これまでAVIOTが展開してきた “Zシリーズ” が誇る、ノイズキャンセリング機能や積層造形による音響技術、金属製ノズルによる安定した装着感や共振の防止力などはしっかりと受け継ぎつつ、「トライブリッド5ドライバー」が生み出すリッチなサウンドが加わった、パワフルな完全ワイヤレスイヤホンになっている。

「TE-ZX1」(49,500円/税込)

そして本モデルは、国内最大級のオーディオビジュアル機器の総合アワード「VGP2024 SUMMER」にて、見事「イヤホン大賞」を受賞をしている。そんな音質重視設計のTE-ZX1であればこそ、「クラシック音楽の再生にも適しているイヤホンではないか?」と、期待が持てる。

そこで今回は、日頃クラシックの楽曲解説や評論を行っている筆者が、実際にTE-ZX1でクラシック音楽を試聴した感想をお届けする。

クラシック音楽ファシリテーターの飯田 有抄さんが、「TE-ZX1」をクラシック音楽で試聴レビュー!

クラシック音楽のイヤホン再生におけるハードルとは?



試聴レビューに入る前に、まずはクラシック音楽の録音再生ならではの特性を、3つほど挙げてみたい。これらは一般的に、イヤホンでの音源再生においては、少々ハードルの高い要素と言えるかもしれないからだ。

1つ目は、ダイナミックレンジの圧倒的な広さである。巨大編成のオーケストラに加え、合唱も加わるような作品では、演奏者だけで1,000人規模となることもある。ただし、1曲の中でも全員で演奏する場面は限られており、ごく少数の楽器が弱音で緊張感あふれるフレーズを奏でる時もある。そうした超弱音から全奏の最強音までのレンジの豊かさも、クラシック音楽の醍醐味だ。
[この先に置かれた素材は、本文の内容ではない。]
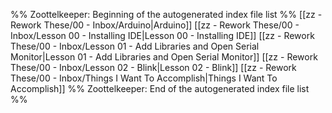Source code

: %% Zoottelkeeper: Beginning of the autogenerated index file list  %%
 [[zz - Rework These/00 - Inbox/Arduino|Arduino]]
 [[zz - Rework These/00 - Inbox/Lesson 00 - Installing IDE|Lesson 00 - Installing IDE]]
 [[zz - Rework These/00 - Inbox/Lesson 01 - Add Libraries and Open Serial Monitor|Lesson 01 - Add Libraries and Open Serial Monitor]]
 [[zz - Rework These/00 - Inbox/Lesson 02 - Blink|Lesson 02 - Blink]]
 [[zz - Rework These/00 - Inbox/Things I Want To Accomplish|Things I Want To Accomplish]]
%% Zoottelkeeper: End of the autogenerated index file list  %%
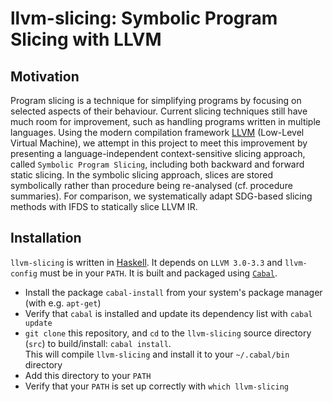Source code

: # llvm-slicing: Symbolic Program Slicing with LLVM
## Motivation    
Program slicing is a technique for simplifying programs by focusing on selected aspects of their behaviour. Current slicing techniques still have much room for improvement, such as handling programs written in multiple languages. Using the modern compilation framework [LLVM](http://llvm.org) (Low-Level Virtual Machine), we attempt in this project to meet this improvement by presenting a language-independent context-sensitive slicing approach, called `Symbolic Program Slicing`, including both backward and forward static slicing. In the symbolic slicing approach, slices are stored symbolically rather than procedure being re-analysed (cf. procedure summaries). For comparison, we systematically adapt SDG-based slicing methods with IFDS to statically slice LLVM IR. 

## Installation
`llvm-slicing` is written in [Haskell](https://www.haskell.org/). It depends on `LLVM 3.0-3.3` and `llvm-config` must be in your `PATH`. It is built and packaged using [`Cabal`](https://www.haskell.org/cabal/). 
 - Install the package `cabal-install` from your system's package manager (with e.g. `apt-get`)
 - Verify that `cabal` is installed and update its dependency list with  `cabal update`
 - `git clone` this repository, and `cd` to the `llvm-slicing` source directory (`src`) to build/install: `cabal install`. <br>
  This will compile `llvm-slicing` and install it to your `~/.cabal/bin` directory
 - Add this directory to your `PATH`
 - Verify that your `PATH` is set up correctly with `which llvm-slicing`

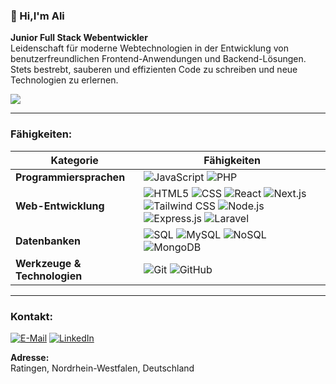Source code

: ### 👋 Hi,I'm Ali
**Junior Full Stack Webentwickler**  
Leidenschaft für moderne Webtechnologien in der Entwicklung von benutzerfreundlichen Frontend-Anwendungen und Backend-Lösungen. Stets bestrebt, sauberen und effizienten Code zu schreiben und neue Technologien zu erlernen.


![](https://komarev.com/ghpvc/?username=Hossaini1&label=PROFILE+VIEWS&color=blue&style=flat&include=total)


---

### Fähigkeiten:

| Kategorie              | Fähigkeiten                                    |
|------------------------|-----------------------------------------------|
| **Programmiersprachen** | ![JavaScript](https://img.shields.io/badge/-JavaScript-F7DF1E?logo=javascript&logoColor=black&style=flat) ![PHP](https://img.shields.io/badge/-PHP-777BB4?logo=php&logoColor=white&style=flat) |
| **Web-Entwicklung**    | ![HTML5](https://img.shields.io/badge/-HTML5-E34F26?logo=html5&logoColor=white&style=flat) ![CSS](https://img.shields.io/badge/-CSS-1572B6?logo=css3&logoColor=white&style=flat) ![React](https://img.shields.io/badge/-React-61DAFB?logo=react&logoColor=black&style=flat) ![Next.js](https://img.shields.io/badge/-Next.js-000000?logo=next.js&logoColor=white&style=flat) ![Tailwind CSS](https://img.shields.io/badge/-Tailwind%20CSS-38B2AC?logo=tailwind-css&logoColor=white&style=flat) ![Node.js](https://img.shields.io/badge/-Node.js-339933?logo=node.js&logoColor=white&style=flat) ![Express.js](https://img.shields.io/badge/-Express.js-000000?logo=express&logoColor=white&style=flat) ![Laravel](https://img.shields.io/badge/-Laravel-FF2D20?logo=laravel&logoColor=white&style=flat) |
| **Datenbanken**        | ![SQL](https://img.shields.io/badge/-SQL-4479A1?logo=mysql&logoColor=white&style=flat) ![MySQL](https://img.shields.io/badge/-MySQL-4479A1?logo=mysql&logoColor=white&style=flat) ![NoSQL](https://img.shields.io/badge/-NoSQL-336791?logo=nosql&logoColor=white&style=flat) ![MongoDB](https://img.shields.io/badge/-MongoDB-47A248?logo=mongodb&logoColor=white&style=flat) |
| **Werkzeuge & Technologien** | ![Git](https://img.shields.io/badge/-Git-F05032?logo=git&logoColor=white&style=flat) ![GitHub](https://img.shields.io/badge/-GitHub-181717?logo=github&logoColor=white&style=flat) |

---
### Kontakt:

[![E-Mail](https://img.shields.io/badge/-E--Mail-D14836?logo=gmail&logoColor=white&style=flat)](mailto:1989hossaini1@gmail.com)
[![LinkedIn](https://img.shields.io/badge/-LinkedIn-0077B5?logo=linkedin&logoColor=white&style=flat)](https://www.linkedin.com/in/hossaini/)

**Adresse:**  
Ratingen, Nordrhein-Westfalen, Deutschland
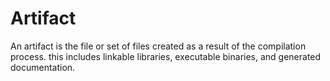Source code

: # Artifact
An artifact is the file or set of files created as a result of the compilation process. this includes linkable libraries, executable binaries, and generated documentation.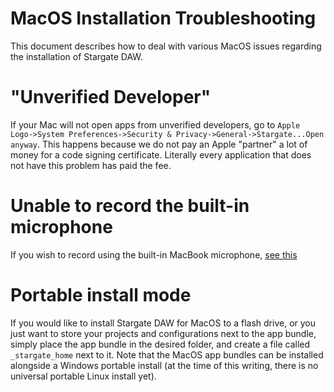 # MacOS Installation Troubleshooting
This document describes how to deal with various MacOS issues regarding
the installation of Stargate DAW.

# "Unverified Developer"
If your Mac will not open apps from unverified developers, go to
`Apple Logo->System Preferences->Security & Privacy->General->Stargate...Open anyway`.
This happens because we do not pay an Apple "partner" a lot of money for a code
signing certificate.  Literally every application that does not have this
problem has paid the fee.

# Unable to record the built-in microphone
If you wish to record using the built-in MacBook microphone,
[see this](https://support.apple.com/en-us/HT209175)

# Portable install mode
If you would like to install Stargate DAW for MacOS to a flash drive, or you
just want to store your projects and configurations next to the app bundle,
simply place the app bundle in the desired folder, and create a file called
`_stargate_home` next to it.  Note that the MacOS app bundles can be installed
alongside a Windows portable install (at the time of this writing, there is
no universal portable Linux install yet).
2つ目は、多様な楽器編成である。クラシック音楽とひと口に言っても、ピアノ独奏もあれば、弦楽四重奏、オーケストラもある。古楽器を用いることもあるし、最新のエレクトロニクスを取り入れた作品もある。人数や楽器、それらの用い方は無限に可能性があり、多様なサウンド構成がありうるのだ。

ピアノ独奏からオーケストラまで、多様な楽器編成がクラシック音楽の特徴(Image : Shutterstock/Igor Bulgarin)
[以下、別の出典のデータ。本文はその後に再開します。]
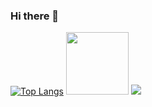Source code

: ### Hi there 👋
[![Top Langs](https://github-readme-stats.vercel.app/api/top-langs/?username=FirstPlayerCoonfurm)](https://github.com/FirstPlayerCoonfurm/github-readme-stats)
<img src="https://media.giphy.com/media/M9gbBd9nbDrOTu1Mqx/giphy.gif" width="100"/>
![](https://github-profile-summary-cards.vercel.app/api/cards/most-commit-language?username=FirstPlayerCoonfurm&theme=solarized_dark)
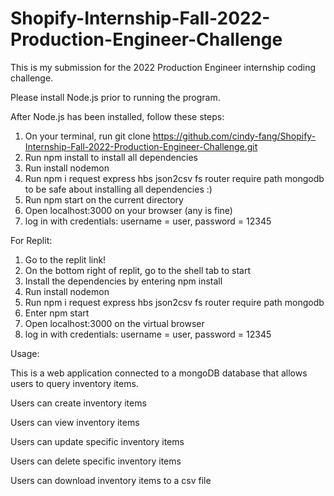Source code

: # Shopify-Internship-Fall-2022-Production-Engineer-Challenge

This is my submission for the 2022 Production Engineer internship coding challenge.

Please install Node.js prior to running the program. 

After Node.js has been installed, follow these steps:

1. On your terminal, run git clone https://github.com/cindy-fang/Shopify-Internship-Fall-2022-Production-Engineer-Challenge.git
2. Run npm install to install all dependencies
3. Run install nodemon 
4. Run npm i request express hbs json2csv fs router require path mongodb to be safe about installing all dependencies :)
5. Run npm start on the current directory
6. Open localhost:3000 on your browser (any is fine) 
7. log in with credentials: username = user, password = 12345


For Replit:

1. Go to the replit link!
2. On the bottom right of replit, go to the shell tab to start 
3. Install the dependencies by entering npm install
4. Run install nodemon
5. Run npm i request express hbs json2csv fs router require path mongodb
6. Enter npm start 
7. Open localhost:3000 on the virtual browser 
8. log in with credentials: username = user, password = 12345


Usage:

This is a web application connected to a mongoDB database that allows users to query inventory items.

Users can create inventory items

Users can view inventory items 

Users can update specific inventory items

Users can delete specific inventory items

Users can download inventory items to a csv file 
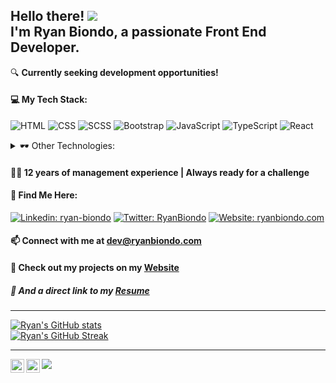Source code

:## Hello there!  ![](https://user-images.githubusercontent.com/18350557/176309783-0785949b-9127-417c-8b55-ab5a4333674e.gif) </br> I'm Ryan Biondo, a passionate Front End Developer.
🔍 **Currently seeking development opportunities!**

#### 💻 My Tech Stack:  
![HTML](https://img.shields.io/badge/-HTML-E34F26?style=flat-square&logo=HTML5&logoColor=white)
![CSS](https://img.shields.io/badge/-CSS-1572B6?style=flat-square&logo=CSS3&logoColor=white) 
![SCSS](https://img.shields.io/badge/-SCSS-CC6699?style=flat-square&logo=Sass&logoColor=white) 
![Bootstrap](https://img.shields.io/badge/-Bootstrap-7952B3?style=flat-square&logo=bootstrap&logoColor=white)
![JavaScript](https://img.shields.io/badge/-JavaScript-black?style=flat-square&logo=JavaScript&logoColor=F7DF1E) 
![TypeScript](https://img.shields.io/badge/-TypeScript-007ACC?style=flat-square&logo=TypeScript&logoColor=white) 
![React](https://img.shields.io/badge/-React-61DAFB?style=flat-square&logo=React&logoColor=white) 
<!---![Node.js](https://img.shields.io/badge/-Node.js-43853D?style=flat-square&logo=node.js&logoColor=white)-->
<details>
<summary>🕶 Other Technologies:</summary>
</br>
- 🎬 Digital Media Production: Proficient with OBS and Streamlabs</br>
- 🎛️ Music Software: Experience with Traktor, Garageband and Logic</br>
- 💳 Retail Tech: Familiar with Square POS systems</br>
- 📎 Other Tools: Comfortable using VSCode, npm, Canva, and FileZilla</br>
</details>


#### 👨‍💼 12 years of management experience | Always ready for a challenge

#### 🚩 Find Me Here: 
[![Linkedin: ryan-biondo](https://img.shields.io/badge/-RyanBiondo-blue?style=flat-square&logo=Linkedin&logoColor=white&link=https://www.linkedin.com/in/ryan-biondo/)](https://www.linkedin.com/in/ryan-biondo/) 
[![Twitter: RyanBiondo](https://img.shields.io/twitter/follow/RyanBiondo?style=social)](https://twitter.com/RyanBiondo) 
[![Website: ryanbiondo.com](https://img.shields.io/badge/-ryanbiondo.com-000000?style=flat-square&logo=Google-Chrome&logoColor=white)](http://ryanbiondo.com)
<!-- Add Link to Blog-->
#### 📫 Connect with me at dev@ryanbiondo.com

#### 👾 Check out my projects on my <a href="https://www.ryanbiondo.com/">Website</a>
##### 🧾 And a direct link to my <a href="https://www.ryanbiondo.com/Resume/">Resume</a> 

<!---📄 [Link to my resume](<Link_to_my_resume>)--->


--- 

[![Ryan's GitHub stats](https://github-readme-stats.vercel.app/api?username=Ryan-Biondo&hide=stars,contribs,issues&show_icons=true&theme=radical)](https://github.com/Ryan-Biondo/github-readme-stats)</br>
[![Ryan's GitHub Streak](https://streak-stats.demolab.com/?user=Ryan-Biondo&theme=radical)](https://git.io/streak-stats)</br>

---
<a href="https://www.linkedin.com/in/ryan-biondo/">
  <img align="left" alt="Ryan's LinkedIn" width="22px" src="https://raw.githubusercontent.com/peterthehan/peterthehan/master/assets/linkedin.svg" />
</a>
<a href="https://twitter.com/RyanBiondo">
  <img align="left" alt="Ryan's Twitter" width="22px" src="https://raw.githubusercontent.com/peterthehan/peterthehan/master/assets/twitter.svg" />
</a>

![](https://komarev.com/ghpvc/?username=Ryan-Biondo&label=PROFILE+VIEWS&style=for-the-badge&color=blue)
3つ目は、音場感だ。上述の大編成はもちろんだが、2メートルを超えるフルコンサートグランドピアノを1人で演奏した録音であっても、音楽専用ホールで収録されることが多く、ホール全体の残響も楽器の一部として表現に生かされている場合が多い。サウンドステージの広がりや縦方向の伸びやかさなども、音楽表現の一部を担う。

以上挙げた3つの特性は正直なところ、耳の中に装着して音楽を再生するイヤホンで再現するには、中々シビアな特性ではある。逆に言うとこれらの面がクリアされているのであれば、クラシックを聴く上でも満足度の高いイヤホンということになるだろう。